State the number of lines in the material below that have "grid" in them, without any other text.

##### AVAILABLE RECORDS #####

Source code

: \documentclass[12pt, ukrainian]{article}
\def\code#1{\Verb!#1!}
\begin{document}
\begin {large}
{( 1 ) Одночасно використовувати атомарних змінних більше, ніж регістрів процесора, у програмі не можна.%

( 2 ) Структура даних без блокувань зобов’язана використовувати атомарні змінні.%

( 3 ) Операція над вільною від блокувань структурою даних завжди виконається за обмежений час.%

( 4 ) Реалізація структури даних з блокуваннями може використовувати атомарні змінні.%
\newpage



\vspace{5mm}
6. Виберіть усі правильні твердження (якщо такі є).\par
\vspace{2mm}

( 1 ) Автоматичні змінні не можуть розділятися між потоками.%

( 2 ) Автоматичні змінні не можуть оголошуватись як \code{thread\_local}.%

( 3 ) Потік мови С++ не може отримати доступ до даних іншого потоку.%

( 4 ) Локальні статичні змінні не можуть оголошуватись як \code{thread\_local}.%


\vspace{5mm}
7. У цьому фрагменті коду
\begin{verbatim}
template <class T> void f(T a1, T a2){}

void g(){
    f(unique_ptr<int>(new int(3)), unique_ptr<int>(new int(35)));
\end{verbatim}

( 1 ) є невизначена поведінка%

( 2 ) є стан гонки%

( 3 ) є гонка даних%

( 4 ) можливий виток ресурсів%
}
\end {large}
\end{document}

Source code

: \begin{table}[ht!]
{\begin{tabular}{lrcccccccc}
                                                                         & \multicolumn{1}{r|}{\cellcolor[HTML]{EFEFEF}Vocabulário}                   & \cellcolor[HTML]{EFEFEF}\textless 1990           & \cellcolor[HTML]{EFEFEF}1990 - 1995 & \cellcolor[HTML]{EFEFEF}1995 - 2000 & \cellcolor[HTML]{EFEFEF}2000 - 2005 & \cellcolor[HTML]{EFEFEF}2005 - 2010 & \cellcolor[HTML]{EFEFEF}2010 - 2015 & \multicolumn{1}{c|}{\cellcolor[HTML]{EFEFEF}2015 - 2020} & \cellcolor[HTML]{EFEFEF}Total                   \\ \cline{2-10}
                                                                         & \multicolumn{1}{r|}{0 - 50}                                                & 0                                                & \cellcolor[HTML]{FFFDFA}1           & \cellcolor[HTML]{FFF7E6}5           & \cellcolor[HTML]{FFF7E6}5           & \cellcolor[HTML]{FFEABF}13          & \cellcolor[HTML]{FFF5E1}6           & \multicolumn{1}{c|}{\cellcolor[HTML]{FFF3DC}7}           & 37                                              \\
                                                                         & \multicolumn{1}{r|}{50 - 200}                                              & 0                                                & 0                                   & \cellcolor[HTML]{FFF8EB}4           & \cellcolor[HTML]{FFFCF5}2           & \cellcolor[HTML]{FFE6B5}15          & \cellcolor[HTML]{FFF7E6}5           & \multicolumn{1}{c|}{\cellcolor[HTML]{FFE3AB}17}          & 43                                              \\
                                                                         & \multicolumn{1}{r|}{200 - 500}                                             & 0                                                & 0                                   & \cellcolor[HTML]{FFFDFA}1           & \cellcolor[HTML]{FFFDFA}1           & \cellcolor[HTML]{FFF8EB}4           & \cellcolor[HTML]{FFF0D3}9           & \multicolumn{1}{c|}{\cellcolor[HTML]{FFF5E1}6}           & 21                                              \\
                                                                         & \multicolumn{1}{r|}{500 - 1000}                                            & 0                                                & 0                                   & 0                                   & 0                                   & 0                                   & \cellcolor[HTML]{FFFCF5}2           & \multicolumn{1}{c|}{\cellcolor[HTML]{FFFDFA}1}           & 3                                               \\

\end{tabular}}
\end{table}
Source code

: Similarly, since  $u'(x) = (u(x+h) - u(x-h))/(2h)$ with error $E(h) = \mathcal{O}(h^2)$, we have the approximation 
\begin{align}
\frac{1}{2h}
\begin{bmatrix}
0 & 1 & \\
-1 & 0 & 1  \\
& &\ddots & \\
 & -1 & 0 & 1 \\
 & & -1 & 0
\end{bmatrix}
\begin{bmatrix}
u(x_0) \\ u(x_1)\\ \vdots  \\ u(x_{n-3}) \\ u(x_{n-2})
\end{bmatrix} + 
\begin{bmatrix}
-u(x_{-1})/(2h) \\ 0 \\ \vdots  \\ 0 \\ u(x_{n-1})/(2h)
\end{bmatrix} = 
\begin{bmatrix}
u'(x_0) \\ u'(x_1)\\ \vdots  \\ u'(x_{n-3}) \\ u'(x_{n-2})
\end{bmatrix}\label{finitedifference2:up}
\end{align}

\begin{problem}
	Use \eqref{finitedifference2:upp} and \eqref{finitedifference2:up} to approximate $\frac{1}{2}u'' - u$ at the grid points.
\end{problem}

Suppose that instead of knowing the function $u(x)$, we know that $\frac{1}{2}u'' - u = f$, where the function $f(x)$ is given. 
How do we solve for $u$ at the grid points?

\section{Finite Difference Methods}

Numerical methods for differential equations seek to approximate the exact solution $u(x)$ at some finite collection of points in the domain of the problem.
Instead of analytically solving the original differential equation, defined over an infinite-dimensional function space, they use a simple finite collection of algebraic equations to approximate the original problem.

#####

■ EXPECTED OUTPUT: 2